77Tom : Ce sont des gens qui ont choisi de ne pas faire une opposition de principe hyper forte sur ces questions-là pour ne pas bloquer complètement le groupe. Bon, ça revient à voter en fait… Si les gens ne sont pas d’accord pour sortir et que c’est répété pendant quasiment un an, c’est vrai que c’est problématique. Sur une autre question, la gestion des flics [forces de l’ordre] pendant les manifs et la peur que ça génère… c’était super compliqué de trouver des ententes.

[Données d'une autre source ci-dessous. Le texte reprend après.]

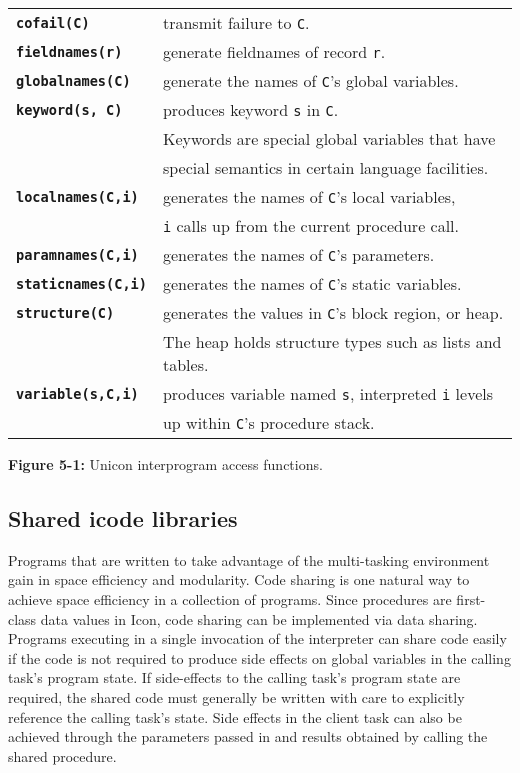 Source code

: \begin{center}

\begin{tabular}{|ll|} \hline
{\bf\tt cofail(C)}      & transmit failure to {\tt C}. \\
{\bf\tt fieldnames(r)}  & generate fieldnames of record {\tt r}. \\
{\bf\tt globalnames(C)} & generate the names of {\tt C}'s global
variables. \\
{\bf\tt keyword(s, C)} & produces keyword {\tt s} in {\tt C}. \\
	& Keywords are special global variables that have \\
	& special semantics in certain language facilities.\\
{\bf\tt localnames(C,i)} & generates the names of {\tt C}'s local variables,\\
	& {\tt i} calls up from the current procedure call. \\
{\bf\tt paramnames(C,i)} & generates the names of {\tt C}'s parameters. \\
{\bf\tt staticnames(C,i)} & generates the names of {\tt C}'s static variables. \\
{\bf\tt structure(C)} & generates the values in {\tt C}'s block
region, or heap. \\
	 & The heap holds structure types such as lists and tables. \\
{\bf\tt variable(s,C,i)} & produces variable named {\tt s}, interpreted {\tt i} levels\\
	& up within {\tt C}'s procedure stack. \\
\hline
\end{tabular}
\end{center}

{\sffamily\bfseries Figure 5-1:}
{\sffamily Unicon interprogram access functions.}



\subsection{Shared icode libraries}

Programs that are written to take advantage of the multi-tasking environment
gain in space efficiency and modularity. Code sharing is one natural way to
achieve space efficiency in a collection of programs. Since procedures are
first-class data values in Icon, code sharing can be implemented via data
sharing. Programs executing in a single invocation of the interpreter can share
code easily if the code is not required to produce side effects on global
variables in the calling task's program state. If side-effects to the calling
task's program state are required, the shared code must generally be written
with care to explicitly reference the calling task's state. Side effects in the
client task can also be achieved through the parameters passed in and results
obtained by calling the shared procedure.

78Mélodie : Par exemple, je me souviens, à une manif, il y avait un moment où on arrivait à un carrefour… pour des décisions à prendre immédiatement, pas le temps d’aller en assemblée générale. À droite on va prendre plein de gaz et on risque de se faire frapper, et à gauche, c’est plus calme. La moitié de la fanfare veut aller à droite et l’autre à gauche… On n’a pas de mode de décision pour ces moments-là… En général, on va à droite [rires]. Il y en a une partie qui doivent envoyer leurs enfants au métro, d’autres qui ont des problèmes, qui ne peuvent pas se permettre de se faire embarquer par la police ou d’être nassés16, ils sont un peu exclus de fait. D’autres qui flippent, comme moi, donc je m’en vais. Il n’y a pas de solution, de toute façon tout le monde est confronté à la même chose : on a envie d’y aller et on ne peut pas tous y aller.

79Maël : J’ai l’impression que ce sont des problèmes qui se posent pour l’auto-organisation de manière générale ; à partir de deux personnes, il peut y avoir ce genre de questions. Je n’ai pas l’impression que ce soit spécifique à la Fanfare Invisible, ces décisions à prendre sur le moment ?

80Paul-Aimé : Oui, et notre force c’est de prendre du temps pour l’écoute et l’expression. Mais on a mis un petit moment à s’en rendre compte… C’était hyper compliqué d’organiser un temps de parole spécifiquement là-dessus.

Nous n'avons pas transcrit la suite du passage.